- [Try it] The lines to copy from the data below are those that hold the string "inside".

[Collected data]
_____
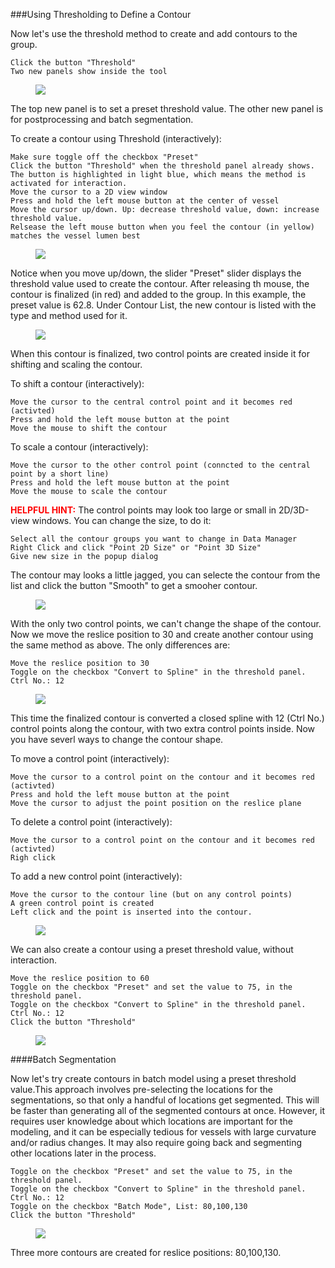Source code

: ###Using Thresholding to Define a Contour

Now let's use the threshold method to create and add contours to the group.

	Click the button "Threshold"
	Two new panels show inside the tool

<figure>
  <img class="svImg svImgSm"  src="documentation/modeling/imgs/segmentation/thresholdpanel.png"> 
  <figcaption class="svCaption" ></figcaption>
</figure>

The top new panel is to set a preset threshold value. The other new panel is for postprocessing and batch segmentation.

To create a contour using Threshold (interactively):

	Make sure toggle off the checkbox "Preset"	
	Click the button "Threshold" when the threshold panel already shows.
	The button is highlighted in light blue, which means the method is activated for interaction.
	Move the cursor to a 2D view window
	Press and hold the left mouse button at the center of vessel
	Move the cursor up/down. Up: decrease threshold value, down: increase threshold value.
	Relsease the left mouse button when you feel the contour (in yellow) matches the vessel lumen best
<figure>
  <img class="svImg svImgLg"  src="documentation/modeling/imgs/segmentation/thresholdinteractive.png"> 
  <figcaption class="svCaption" ></figcaption>
</figure>

Notice when you move up/down, the slider "Preset" slider displays the threshold value used to create the contour. After releasing th mouse, the contour is finalized (in red) and added to the group. In this example, the preset value is 62.8. Under Contour List, the new contour is listed with the type and method used for it.

<figure>
  <img class="svImg svImgLg"  src="documentation/modeling/imgs/segmentation/thresholdinteractive2.png"> 
  <figcaption class="svCaption" ></figcaption>
</figure>

When this contour is finalized, two control points are created inside it for shifting and scaling the contour.

To shift a contour (interactively):

	Move the cursor to the central control point and it becomes red (activted)
	Press and hold the left mouse button at the point
	Move the mouse to shift the contour

To scale a contour (interactively):

	Move the cursor to the other control point (conncted to the central point by a short line)
	Press and hold the left mouse button at the point
	Move the mouse to scale the contour

<font color="red">**HELPFUL HINT:** </font>  The control points may look too large or small in 2D/3D-view windows. You can change the size, to do it:
	
	Select all the contour groups you want to change in Data Manager
	Right Click and click "Point 2D Size" or "Point 3D Size"
	Give new size in the popup dialog



The contour may looks a little jagged, you can selecte the contour from the list and click the button "Smooth" to get a smooher contour.

 <figure>
  <img class="svImg svImgMd"  src="documentation/modeling/imgs/segmentation/smoothedcontour.png"> 
  <figcaption class="svCaption" ></figcaption>
</figure>


With the only two control points, we can't change the shape of the contour. Now we move the reslice position to 30 and create another contour using the same method as above. The only differences are:

	Move the reslice position to 30	
	Toggle on the checkbox "Convert to Spline" in the threshold panel.
	Ctrl No.: 12

<figure>
  <img class="svImg svImgMd"  src="documentation/modeling/imgs/segmentation/thresholdinteractive3.png"> 
  <figcaption class="svCaption" ></figcaption>
</figure>

This time the finalized contour is converted a closed spline with 12 (Ctrl No.) control points along the contour, with two extra control points inside. Now you have severl ways to change the contour shape.

To move a control point (interactively):

	Move the cursor to a control point on the contour and it becomes red (activted)
	Press and hold the left mouse button at the point
	Move the cursor to adjust the point position on the reslice plane

To delete a control point (interactively):

	Move the cursor to a control point on the contour and it becomes red (activted)
	Righ click

To add a new control point (interactively):

 	Move the cursor to the contour line (but on any control points)
	A green control point is created
	Left click and the point is inserted into the contour.

<figure>
  <img class="svImg svImgSm"  src="documentation/modeling/imgs/segmentation/addcontrolpoint.png"> 
  <figcaption class="svCaption" ></figcaption>
</figure>

We can also create a contour using a preset threshold value, without interaction.

	Move the reslice position to 60	
	Toggle on the checkbox "Preset" and set the value to 75, in the threshold panel.
	Toggle on the checkbox "Convert to Spline" in the threshold panel.
	Ctrl No.: 12
	Click the button "Threshold"

<figure>
  <img class="svImg svImgLg"  src="documentation/modeling/imgs/segmentation/thresholdpreset.png"> 
  <figcaption class="svCaption" ></figcaption>
</figure>

####Batch Segmentation

Now let's try  create contours in batch model using a preset threshold value.This approach involves pre-selecting the locations for the segmentations, so that only a handful of locations get segmented. This will be faster than generating all of the segmented contours at once. However, it requires user knowledge about which locations are important for the modeling, and it can be especially tedious for vessels with large curvature and/or radius changes. It may also require going back and segmenting other locations later in the process.

	Toggle on the checkbox "Preset" and set the value to 75, in the threshold panel.
	Toggle on the checkbox "Convert to Spline" in the threshold panel.
	Ctrl No.: 12
	Toggle on the checkbox "Batch Mode", List: 80,100,130
	Click the button "Threshold"

<figure>
  <img class="svImg svImgLg"  src="documentation/modeling/imgs/segmentation/thresholdbatch.png"> 
  <figcaption class="svCaption" ></figcaption>
</figure>

Three more contours are created for reslice positions: 80,100,130. 
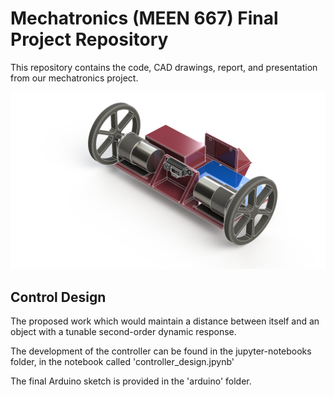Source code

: # Mechatronics (MEEN 667) Final Project Repository

This repository contains the code, CAD drawings, report, and presentation from our mechatronics project.

![Final assembly](CAD/front.png)

## Control Design

The proposed work which would maintain a distance between itself and an object with a tunable second-order dynamic response.

The development of the controller can be found in the jupyter-notebooks folder, in the notebook called 'controller_design.jpynb'

The final Arduino sketch is provided in the 'arduino' folder.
_____
- [Result]
	Two new panels show inside the tool
When this contour is finalized, two control points are created inside it for shifting and scaling the contour.
This time the finalized contour is converted a closed spline with 12 (Ctrl No.) control points along the contour, with two extra control points inside. Now you have severl ways to change the contour shape.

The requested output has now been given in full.